Inzwischen machen sogar Szenarien die Runde, die Sommerpause für die Abgeordneten zu streichen oder gar das Jahr ohne einen regulären, sondern weiter mit einem vorläufigen Haushaltsplan zu Ende zu bringen.

Für das Land ist die Lage ein Fiasko!

Ohne Doppelhaushalt stehen zahllose Projekte in den Bereichen Sport, Kultur oder Soziales vor dem Aus. Auch Sachsens finanziell gebeutelte Kommunen stehen vielfach vor dem Finanzinfarkt, weil Zahlungen vom Freistaat ausbleiben.

Das alles schlägt inzwischen auf die Stimmung im Land und erstmals auch auf die Umfragen durch.

Das sagen Umfragezahlen

In einer aktuellen INSA-Erhebung für das Portal „Nius“ fällt die Kretschmer-CDU erstmals auf Landesebene deutlich unter 30 Prozent, notiert bei nur noch auf 26 Prozent. Bei der Landtagswahl am 1. September 2024 erreichte die Union in Sachsen noch 31,9 Prozent.

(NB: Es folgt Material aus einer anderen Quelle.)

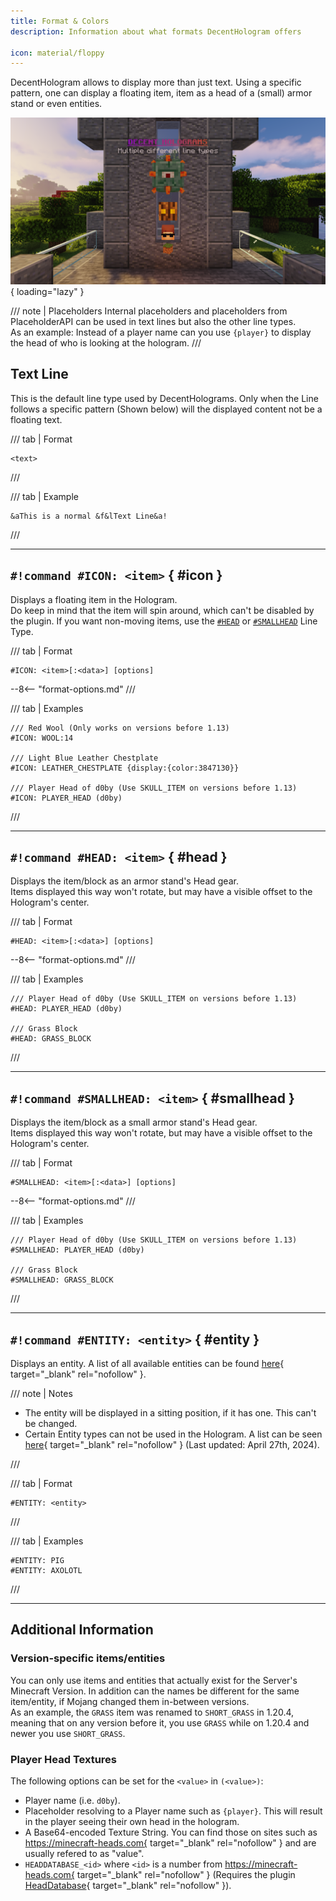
 ```yaml
---
title: Format & Colors
description: Information about what formats DecentHologram offers

icon: material/floppy
---
```


DecentHologram allows to display more than just text. Using a specific pattern, one can display a floating item, item as a head of a (small) armor stand or even entities.

![example](../../assets/images/format/line-types.png){ loading="lazy" }

/// note | Placeholders
Internal placeholders and placeholders from PlaceholderAPI can be used in text lines but also the other line types.  
As an example: Instead of a player name can you use `{player}` to display the head of who is looking at the hologram.
///

## Text Line

This is the default line type used by DecentHolograms. Only when the Line follows a specific pattern (Shown below) will the displayed content not be a floating text.

/// tab | Format
```command
<text>
```
///

/// tab | Example
```command
&aThis is a normal &f&lText Line&a!
```
///

----

## `#!command #ICON: <item>` { #icon }

Displays a floating item in the Hologram.  
Do keep in mind that the item will spin around, which can't be disabled by the plugin. If you want non-moving items, use the [`#HEAD`](#head) or [`#SMALLHEAD`](#smallhead) Line Type.

/// tab | Format
```command
#ICON: <item>[:<data>] [options]
```

--8<-- "format-options.md"
///

/// tab | Examples
```
/// Red Wool (Only works on versions before 1.13)
#ICON: WOOL:14

/// Light Blue Leather Chestplate
#ICON: LEATHER_CHESTPLATE {display:{color:3847130}}

/// Player Head of d0by (Use SKULL_ITEM on versions before 1.13)
#ICON: PLAYER_HEAD (d0by)
```
///

----

## `#!command #HEAD: <item>` { #head }

Displays the item/block as an armor stand's Head gear.  
Items displayed this way won't rotate, but may have a visible offset to the Hologram's center.

/// tab | Format
```command
#HEAD: <item>[:<data>] [options]
```

--8<-- "format-options.md"
///

/// tab | Examples
```
/// Player Head of d0by (Use SKULL_ITEM on versions before 1.13)
#HEAD: PLAYER_HEAD (d0by)

/// Grass Block
#HEAD: GRASS_BLOCK
```
///

----

## `#!command #SMALLHEAD: <item>` { #smallhead }

Displays the item/block as a small armor stand's Head gear.  
Items displayed this way won't rotate, but may have a visible offset to the Hologram's center.

/// tab | Format
```command
#SMALLHEAD: <item>[:<data>] [options]
```

--8<-- "format-options.md"
///

/// tab | Examples
```
/// Player Head of d0by (Use SKULL_ITEM on versions before 1.13)
#SMALLHEAD: PLAYER_HEAD (d0by)

/// Grass Block
#SMALLHEAD: GRASS_BLOCK
```
///

----

## `#!command #ENTITY: <entity>` { #entity }

Displays an entity. A list of all available entities can be found [here][entities]{ target="_blank" rel="nofollow" }.

/// note | Notes
- The entity will be displayed in a sitting position, if it has one. This can't be changed.
- Certain Entity types can not be used in the Hologram. A list can be seen [here][blacklist]{ target="_blank" rel="nofollow" } (Last updated: April 27th, 2024).

[entities]: https://hub.spigotmc.org/javadocs/bukkit/org/bukkit/entity/EntityType.html
[blacklist]: https://github.com/DecentSoftware-eu/DecentHolograms/blob/f28df4373f4d56e17eb33005885222f726ac1350/src/main/java/eu/decentsoftware/holograms/api/utils/entity/DecentEntityType.java#L21-L51
///

/// tab | Format
```command
#ENTITY: <entity>
```
///

/// tab | Examples
```
#ENTITY: PIG
#ENTITY: AXOLOTL
```
///

----

## Additional Information

### Version-specific items/entities

You can only use items and entities that actually exist for the Server's Minecraft Version. In addition can the names be different for the same item/entity, if Mojang changed them in-between versions.  
As an example, the `GRASS` item was renamed to `SHORT_GRASS` in 1.20.4, meaning that on any version before it, you use `GRASS` while on 1.20.4 and newer you use `SHORT_GRASS`.

### Player Head Textures

The following options can be set for the `<value>` in `(<value>)`:

- Player name (i.e. `d0by`).
- Placeholder resolving to a Player name such as `{player}`. This will result in the player seeing their own head in the hologram.
- A Base64-encoded Texture String. You can find those on sites such as https://minecraft-heads.com{ target="_blank" rel="nofollow" } and are usually refered to as "value".
- `HEADDATABASE_<id>` where `<id>` is a number from https://minecraft-heads.com{ target="_blank" rel="nofollow" } (Requires the plugin [HeadDatabase](https://www.spigotmc.org/resources/14280/){ target="_blank" rel="nofollow" }).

Deutlich stärkste Kraft ist demnach die AfD, die sich auf 35 Prozent steigert (30,6 %). Alle anderen Parteien folgen abgeschlagen (BSW 11, Linke 9, SPD 6, Grüne 5).

Neu ist dabei laut INSA auch, dass Kretschmer offenbar seinen Amtsbonus eingebüßt hat, mit dem er bisher seiner Sachsen-CDU noch immer zum Wahlsieg verhalf.

Besserung ist nicht in Sicht. Stattdessen, so raunt es in der Landtags-CDU, könne die Haushaltskrise schnell zur Regierungskrise und damit zum Problem für Kretschmer werden. Angesichts der neuesten Umfragen wären mögliche Neuwahlen für die sächsische Union ein Schreckensszenario.